Selon le projet CLANDESTINO (2009), l’estimation globale pour l’Union Européenne montre un niveau de séjours irréguliers bien inférieur aux évaluations précédentes, puisque l’on parle d’un maximum de 3,8 millions d’immigrés sans papiers au lieu de 8 millions. De plus, les chiffres montrent une nette diminution du nombre de résidents en situation irrégulière dans l’Europe des 15 entre 2002 et 2008, puisqu’on est passé de 3,1 à 5,3 millions de résidents étrangers en situation irrégulière à un chiffre compris entre 1,8 et 3,3 millions.

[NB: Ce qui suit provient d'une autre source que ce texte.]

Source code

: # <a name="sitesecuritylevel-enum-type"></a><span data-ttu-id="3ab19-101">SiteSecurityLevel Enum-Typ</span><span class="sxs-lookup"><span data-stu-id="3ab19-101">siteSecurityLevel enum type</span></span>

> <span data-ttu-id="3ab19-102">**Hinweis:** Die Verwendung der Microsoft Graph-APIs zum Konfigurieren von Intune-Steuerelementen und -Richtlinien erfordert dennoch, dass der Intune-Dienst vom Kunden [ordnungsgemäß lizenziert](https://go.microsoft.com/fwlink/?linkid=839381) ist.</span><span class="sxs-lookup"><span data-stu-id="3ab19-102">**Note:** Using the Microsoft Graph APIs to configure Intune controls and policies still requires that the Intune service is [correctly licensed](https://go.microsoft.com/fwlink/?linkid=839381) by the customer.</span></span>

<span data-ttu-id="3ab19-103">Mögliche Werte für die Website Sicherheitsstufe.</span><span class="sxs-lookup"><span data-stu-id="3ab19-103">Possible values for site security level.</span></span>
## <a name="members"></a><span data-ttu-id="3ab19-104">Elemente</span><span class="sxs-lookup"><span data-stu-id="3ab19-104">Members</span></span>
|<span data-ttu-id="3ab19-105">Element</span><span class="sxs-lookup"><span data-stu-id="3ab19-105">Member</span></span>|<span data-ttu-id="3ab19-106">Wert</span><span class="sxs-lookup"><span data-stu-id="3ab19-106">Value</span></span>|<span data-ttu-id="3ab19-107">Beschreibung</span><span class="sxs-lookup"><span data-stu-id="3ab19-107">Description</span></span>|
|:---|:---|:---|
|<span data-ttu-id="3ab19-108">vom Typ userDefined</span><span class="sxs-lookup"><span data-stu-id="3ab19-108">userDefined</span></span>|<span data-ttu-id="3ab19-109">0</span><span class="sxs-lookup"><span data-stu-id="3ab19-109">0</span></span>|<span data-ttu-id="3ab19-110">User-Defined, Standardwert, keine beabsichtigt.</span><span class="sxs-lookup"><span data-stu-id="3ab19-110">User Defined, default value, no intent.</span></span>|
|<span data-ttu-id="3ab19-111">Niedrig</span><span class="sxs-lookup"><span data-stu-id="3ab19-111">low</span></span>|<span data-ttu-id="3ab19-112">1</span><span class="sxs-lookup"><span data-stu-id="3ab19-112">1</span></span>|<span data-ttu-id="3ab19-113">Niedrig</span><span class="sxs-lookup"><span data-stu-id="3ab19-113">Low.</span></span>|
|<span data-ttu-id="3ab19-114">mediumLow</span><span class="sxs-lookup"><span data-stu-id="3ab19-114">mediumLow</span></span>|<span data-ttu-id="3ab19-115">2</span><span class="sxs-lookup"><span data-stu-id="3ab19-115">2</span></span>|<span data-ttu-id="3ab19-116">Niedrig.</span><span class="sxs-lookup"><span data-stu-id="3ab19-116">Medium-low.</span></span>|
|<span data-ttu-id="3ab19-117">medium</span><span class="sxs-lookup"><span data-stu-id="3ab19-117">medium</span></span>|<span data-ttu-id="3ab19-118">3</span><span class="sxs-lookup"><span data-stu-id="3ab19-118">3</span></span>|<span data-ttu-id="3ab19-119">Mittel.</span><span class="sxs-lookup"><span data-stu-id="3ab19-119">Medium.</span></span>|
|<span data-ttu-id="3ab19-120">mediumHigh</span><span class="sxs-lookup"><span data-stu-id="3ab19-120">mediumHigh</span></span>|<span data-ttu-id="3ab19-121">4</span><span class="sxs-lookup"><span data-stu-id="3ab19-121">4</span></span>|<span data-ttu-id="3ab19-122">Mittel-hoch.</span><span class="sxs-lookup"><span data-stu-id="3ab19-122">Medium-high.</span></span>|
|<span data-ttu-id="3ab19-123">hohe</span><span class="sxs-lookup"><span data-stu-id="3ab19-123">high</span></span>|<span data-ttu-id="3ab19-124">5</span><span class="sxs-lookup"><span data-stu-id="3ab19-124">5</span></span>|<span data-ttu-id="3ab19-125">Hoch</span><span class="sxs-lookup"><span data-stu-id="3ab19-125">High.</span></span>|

Par nature dissimulées, les migrations irrégulières sont un phénomène difficile à étudier, et les informations fiables en particulier, sont difficiles à obtenir. Des chiffres erronés sont fréquemment utilisés lors de discours démagogiques pour alimenter la peur et justifier l’augmentation des dépenses relatives au contrôle de l’immigration. Par exemple, comme l’a démontré le projet CLANDESTINO , le communiqué de presse émis par la Commission Européenne à propos de la directive «sanctions à l’encontre des employeurs » qui indiquait que « des chiffres précis sont difficiles à obtenir, néanmoins les récentes estimations du nombre d’immigrés clandestins dans la zone de l’UE se situent entre 4,5 et 8 millions de personnes », n’était en fait basé ni sur des estimations récentes, ni sur des preuves empiriques.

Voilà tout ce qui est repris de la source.